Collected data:
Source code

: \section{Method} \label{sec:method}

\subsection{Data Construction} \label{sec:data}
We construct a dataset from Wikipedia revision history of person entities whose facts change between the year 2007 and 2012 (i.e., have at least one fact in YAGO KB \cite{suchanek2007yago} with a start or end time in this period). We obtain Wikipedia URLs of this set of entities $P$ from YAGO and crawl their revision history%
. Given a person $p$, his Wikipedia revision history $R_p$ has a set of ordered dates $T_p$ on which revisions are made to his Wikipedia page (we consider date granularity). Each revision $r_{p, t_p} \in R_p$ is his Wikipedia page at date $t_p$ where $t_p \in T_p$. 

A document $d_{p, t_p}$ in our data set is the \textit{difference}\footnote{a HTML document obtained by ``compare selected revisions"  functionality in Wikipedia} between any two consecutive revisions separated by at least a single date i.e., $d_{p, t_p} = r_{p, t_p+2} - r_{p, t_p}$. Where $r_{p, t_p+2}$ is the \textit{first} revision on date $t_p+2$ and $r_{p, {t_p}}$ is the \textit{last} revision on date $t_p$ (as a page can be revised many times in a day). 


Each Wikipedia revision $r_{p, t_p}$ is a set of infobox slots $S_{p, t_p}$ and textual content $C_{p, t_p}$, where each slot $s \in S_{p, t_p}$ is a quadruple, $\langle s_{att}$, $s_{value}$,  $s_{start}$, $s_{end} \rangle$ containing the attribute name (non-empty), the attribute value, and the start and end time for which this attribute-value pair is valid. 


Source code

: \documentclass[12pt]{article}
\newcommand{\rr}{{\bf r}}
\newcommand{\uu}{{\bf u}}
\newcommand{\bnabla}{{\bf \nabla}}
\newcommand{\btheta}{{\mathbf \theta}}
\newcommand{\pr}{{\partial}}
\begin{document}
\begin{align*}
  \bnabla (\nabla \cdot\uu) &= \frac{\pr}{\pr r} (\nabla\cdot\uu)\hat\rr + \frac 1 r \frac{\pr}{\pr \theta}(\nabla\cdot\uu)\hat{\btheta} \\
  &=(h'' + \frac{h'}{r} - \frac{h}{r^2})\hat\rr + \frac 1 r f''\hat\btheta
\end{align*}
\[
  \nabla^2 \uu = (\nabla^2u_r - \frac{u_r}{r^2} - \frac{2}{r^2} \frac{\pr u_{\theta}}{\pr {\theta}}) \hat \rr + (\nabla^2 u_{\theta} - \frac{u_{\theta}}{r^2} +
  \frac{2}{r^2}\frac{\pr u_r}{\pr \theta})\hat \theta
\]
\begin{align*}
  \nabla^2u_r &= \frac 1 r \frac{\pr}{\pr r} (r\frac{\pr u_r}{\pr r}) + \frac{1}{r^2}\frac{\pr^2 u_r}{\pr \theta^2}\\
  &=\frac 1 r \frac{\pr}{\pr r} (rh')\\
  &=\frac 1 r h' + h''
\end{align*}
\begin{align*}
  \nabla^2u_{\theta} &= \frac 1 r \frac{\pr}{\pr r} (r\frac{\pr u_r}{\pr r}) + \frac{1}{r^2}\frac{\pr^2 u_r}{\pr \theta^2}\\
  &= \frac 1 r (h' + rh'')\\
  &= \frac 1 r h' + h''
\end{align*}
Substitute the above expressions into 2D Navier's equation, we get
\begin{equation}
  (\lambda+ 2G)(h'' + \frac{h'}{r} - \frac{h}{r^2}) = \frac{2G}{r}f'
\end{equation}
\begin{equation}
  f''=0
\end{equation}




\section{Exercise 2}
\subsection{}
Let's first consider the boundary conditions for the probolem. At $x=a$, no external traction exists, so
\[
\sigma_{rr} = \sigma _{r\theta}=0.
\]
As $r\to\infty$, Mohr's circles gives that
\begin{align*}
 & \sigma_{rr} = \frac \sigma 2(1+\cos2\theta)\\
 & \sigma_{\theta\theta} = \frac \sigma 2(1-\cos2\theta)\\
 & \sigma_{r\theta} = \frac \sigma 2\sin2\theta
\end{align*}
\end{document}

- **PROMPT**
Output all entries again exactly; no line may be altered.

- **SOLUTION**
Source code

: \section{Method} \label{sec:method}

\subsection{Data Construction} \label{sec:data}
We construct a dataset from Wikipedia revision history of person entities whose facts change between the year 2007 and 2012 (i.e., have at least one fact in YAGO KB \cite{suchanek2007yago} with a start or end time in this period). We obtain Wikipedia URLs of this set of entities $P$ from YAGO and crawl their revision history%
. Given a person $p$, his Wikipedia revision history $R_p$ has a set of ordered dates $T_p$ on which revisions are made to his Wikipedia page (we consider date granularity). Each revision $r_{p, t_p} \in R_p$ is his Wikipedia page at date $t_p$ where $t_p \in T_p$. 

A document $d_{p, t_p}$ in our data set is the \textit{difference}\footnote{a HTML document obtained by ``compare selected revisions"  functionality in Wikipedia} between any two consecutive revisions separated by at least a single date i.e., $d_{p, t_p} = r_{p, t_p+2} - r_{p, t_p}$. Where $r_{p, t_p+2}$ is the \textit{first} revision on date $t_p+2$ and $r_{p, {t_p}}$ is the \textit{last} revision on date $t_p$ (as a page can be revised many times in a day). 


Each Wikipedia revision $r_{p, t_p}$ is a set of infobox slots $S_{p, t_p}$ and textual content $C_{p, t_p}$, where each slot $s \in S_{p, t_p}$ is a quadruple, $\langle s_{att}$, $s_{value}$,  $s_{start}$, $s_{end} \rangle$ containing the attribute name (non-empty), the attribute value, and the start and end time for which this attribute-value pair is valid. 


Source code

: \documentclass[12pt]{article}
\newcommand{\rr}{{\bf r}}
\newcommand{\uu}{{\bf u}}
\newcommand{\bnabla}{{\bf \nabla}}
\newcommand{\btheta}{{\mathbf \theta}}
\newcommand{\pr}{{\partial}}
\begin{document}
\begin{align*}
  \bnabla (\nabla \cdot\uu) &= \frac{\pr}{\pr r} (\nabla\cdot\uu)\hat\rr + \frac 1 r \frac{\pr}{\pr \theta}(\nabla\cdot\uu)\hat{\btheta} \\
  &=(h'' + \frac{h'}{r} - \frac{h}{r^2})\hat\rr + \frac 1 r f''\hat\btheta
\end{align*}
\[
  \nabla^2 \uu = (\nabla^2u_r - \frac{u_r}{r^2} - \frac{2}{r^2} \frac{\pr u_{\theta}}{\pr {\theta}}) \hat \rr + (\nabla^2 u_{\theta} - \frac{u_{\theta}}{r^2} +
  \frac{2}{r^2}\frac{\pr u_r}{\pr \theta})\hat \theta
\]
\begin{align*}
  \nabla^2u_r &= \frac 1 r \frac{\pr}{\pr r} (r\frac{\pr u_r}{\pr r}) + \frac{1}{r^2}\frac{\pr^2 u_r}{\pr \theta^2}\\
  &=\frac 1 r \frac{\pr}{\pr r} (rh')\\
  &=\frac 1 r h' + h''
\end{align*}
\begin{align*}
  \nabla^2u_{\theta} &= \frac 1 r \frac{\pr}{\pr r} (r\frac{\pr u_r}{\pr r}) + \frac{1}{r^2}\frac{\pr^2 u_r}{\pr \theta^2}\\
  &= \frac 1 r (h' + rh'')\\
  &= \frac 1 r h' + h''
\end{align*}
Substitute the above expressions into 2D Navier's equation, we get
\begin{equation}
  (\lambda+ 2G)(h'' + \frac{h'}{r} - \frac{h}{r^2}) = \frac{2G}{r}f'
\end{equation}
\begin{equation}
  f''=0
\end{equation}




\section{Exercise 2}
\subsection{}
Let's first consider the boundary conditions for the probolem. At $x=a$, no external traction exists, so
\[
\sigma_{rr} = \sigma _{r\theta}=0.
\]
As $r\to\infty$, Mohr's circles gives that
\begin{align*}
 & \sigma_{rr} = \frac \sigma 2(1+\cos2\theta)\\
 & \sigma_{\theta\theta} = \frac \sigma 2(1-\cos2\theta)\\
 & \sigma_{r\theta} = \frac \sigma 2\sin2\theta
\end{align*}
\end{document}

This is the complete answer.